In the TAPS, predictors such as age, the WFNS grade, and the mFS grade have all been demonstrated in previous literature to be related to poor prognosis in patients with aSAH [41, 42]. The International Subarachnoid Aneurysm Trial (ISAT) in 2002 and the Barrow Ruptured Aneurysm Trial (BRAT) in 2012 indicated that endovascular coiling was superior to surgical clipping [43, 44]. In our previous study, EC shows advantages in discharge and 90-day outcomes, in-hospital complications, and the number of risk factors over SC [40]. One study in 2018 regarded IVH as a binary variable in a multivariate regression model, and it was found to be associated with in-hospital mortality [45]. The potential reason for unfavorable outcomes caused by IVH might be the higher incidence of hydrocephalus and DCI [46]. In the TAPS, we used Graeb score to evaluate IVH more precisely, and it might be more helpful to improve the sensitivity to predict adverse events by incorporating Graeb score with mFS score. One study in 2018 conveyed the similar view, which showed accounting for IVH volume improved the prediction of DCI by the mFS [47].

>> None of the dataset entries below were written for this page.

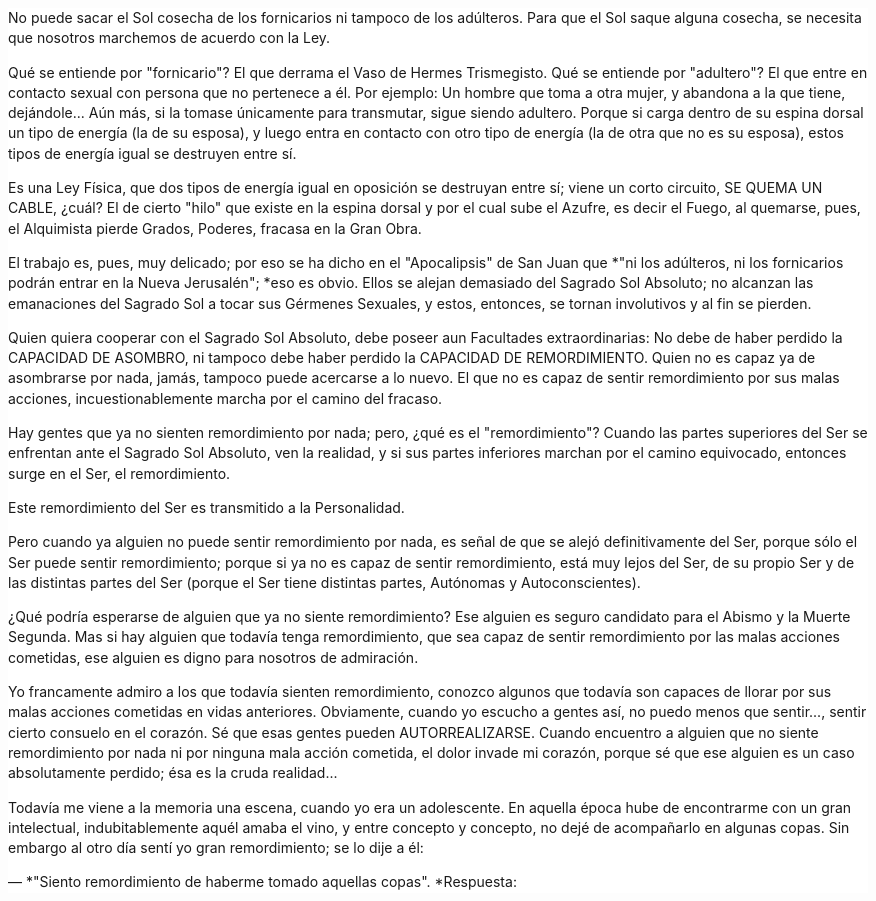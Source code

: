 No puede sacar el Sol cosecha de los fornicarios ni tampoco de los adúlteros. Para que el Sol saque alguna cosecha, se necesita que nosotros marchemos de acuerdo con la Ley.

Qué se entiende por "fornicario"? El que derrama el Vaso de Hermes Trismegisto. Qué se entiende por "adultero"? El que entre en contacto sexual con persona que no pertenece a él. Por ejemplo: Un hombre que toma a otra mujer, y abandona a la que tiene, dejándole... Aún más, si la tomase únicamente para transmutar, sigue siendo adultero. Porque si carga dentro de su espina dorsal un tipo de energía (la de su esposa), y luego entra en contacto con otro tipo de energía (la de otra que no es su esposa), estos tipos de energía igual se destruyen entre sí.

Es una Ley Física, que dos tipos de energía igual en oposición se destruyan entre sí; viene un corto circuito, SE QUEMA UN CABLE, ¿cuál? El de cierto "hilo" que existe en la espina dorsal y por el cual sube el Azufre, es decir el Fuego, al quemarse, pues, el Alquimista pierde Grados, Poderes, fracasa en la Gran Obra.

El trabajo es, pues, muy delicado; por eso se ha dicho en el "Apocalipsis" de San Juan que *"ni los adúlteros, ni los fornicarios podrán entrar en la Nueva Jerusalén"; *eso es obvio. Ellos se alejan demasiado del Sagrado Sol Absoluto; no alcanzan las emanaciones del Sagrado Sol a tocar sus Gérmenes Sexuales, y estos, entonces, se tornan involutivos y al fin se pierden.

Quien quiera cooperar con el Sagrado Sol Absoluto, debe poseer aun Facultades extraordinarias: No debe de haber perdido la CAPACIDAD DE ASOMBRO, ni tampoco debe haber perdido la CAPACIDAD DE REMORDIMIENTO. Quien no es capaz ya de asombrarse por nada, jamás, tampoco puede acercarse a lo nuevo. El que no es capaz de sentir remordimiento por sus malas acciones, incuestionablemente marcha por el camino del fracaso.

Hay gentes que ya no sienten remordimiento por nada; pero, ¿qué es el "remordimiento"? Cuando las partes superiores del Ser se enfrentan ante el Sagrado Sol Absoluto, ven la realidad, y si sus partes inferiores marchan por el camino equivocado, entonces surge en el Ser, el remordimiento.

Este remordimiento del Ser es transmitido a la Personalidad.

Pero cuando ya alguien no puede sentir remordimiento por nada, es señal de que se alejó definitivamente del Ser, porque sólo el Ser puede sentir remordimiento; porque si ya no es capaz de sentir remordimiento, está muy lejos del Ser, de su propio Ser y de las distintas partes del Ser (porque el Ser tiene distintas partes, Autónomas y Autoconscientes).

¿Qué podría esperarse de alguien que ya no siente remordimiento? Ese alguien es seguro candidato para el Abismo y la Muerte Segunda. Mas si hay alguien que todavía tenga remordimiento, que sea capaz de sentir remordimiento por las malas acciones cometidas, ese alguien es digno para nosotros de admiración.

Yo francamente admiro a los que todavía sienten remordimiento, conozco algunos que todavía son capaces de llorar por sus malas acciones cometidas en vidas anteriores. Obviamente, cuando yo escucho a gentes así, no puedo menos que sentir..., sentir cierto consuelo en el corazón. Sé que esas gentes pueden AUTORREALIZARSE. Cuando encuentro a alguien que no siente remordimiento por nada ni por ninguna mala acción cometida, el dolor invade mi corazón, porque sé que ese alguien es un caso absolutamente perdido; ésa es la cruda realidad...

Todavía me viene a la memoria una escena, cuando yo era un adolescente. En aquella época hube de encontrarme con un gran intelectual, indubitablemente aquél amaba el vino, y entre concepto y concepto, no dejé de acompañarlo en algunas copas. Sin embargo al otro día sentí yo gran remordimiento; se lo dije a él:

— *"Siento remordimiento de haberme tomado aquellas copas". *Respuesta:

The current understanding of EBI indicators is still limited, but it is encouraging that many reports have recently been published from basic research, which hypothesized from multiple aspects and designed experiments to successfully achieve the purpose of reducing specific EBI indicators [48,49,50,51]. In addition, in the field of clinical research, some articles have correlated certain preoperative parameters with prognosis using risk factor analysis to obtain indicators that have predictive value, such as reduced sulcal volume, higher serum levels of lactate dehydrogenase, monocyte-based inflammatory indices, glycemic indices, and high angiopoietin-1 levels [52,53,54,55,56]. However, how to apply EBI indicators with predictive significance that were derived from basic research widely and quickly to clinical practice and, in turn, how to return EBI indicators with a predictive value that were derived from clinical research to basic research for mechanistic elaboration involve the development of translational medicine and are a complex process.

Limitations

Some limitations of our study need to be discussed. First, the predictive model requires further external validation in a larger multicenter study. Second, when comparing different models, the results cannot deny the contribution of the original study because the different models target slightly different populations and outcome events. Third, the EBI indicators we included are all commonly used and easily accessible in clinical practice, and some other EBI indicators from the basic research may improve the model’s discrimination.

Conclusions

In this study, we established a new 90-day predictive model named “TAPS” based on EBI indicators for aSAH patients, which contains six predictors (age > 55 years old, WFNS grade 4–5, mFS grade 3–4, Graeb score 5–12, WBC count > 11.28 × 109/L, and surgical clipping) with a total score of 7 points. TAPS is an efficient and easily handled model with good discrimination and calibration, which is helpful for neurosurgeons to quickly identify those patients who are likely to have unfavorable outcomes.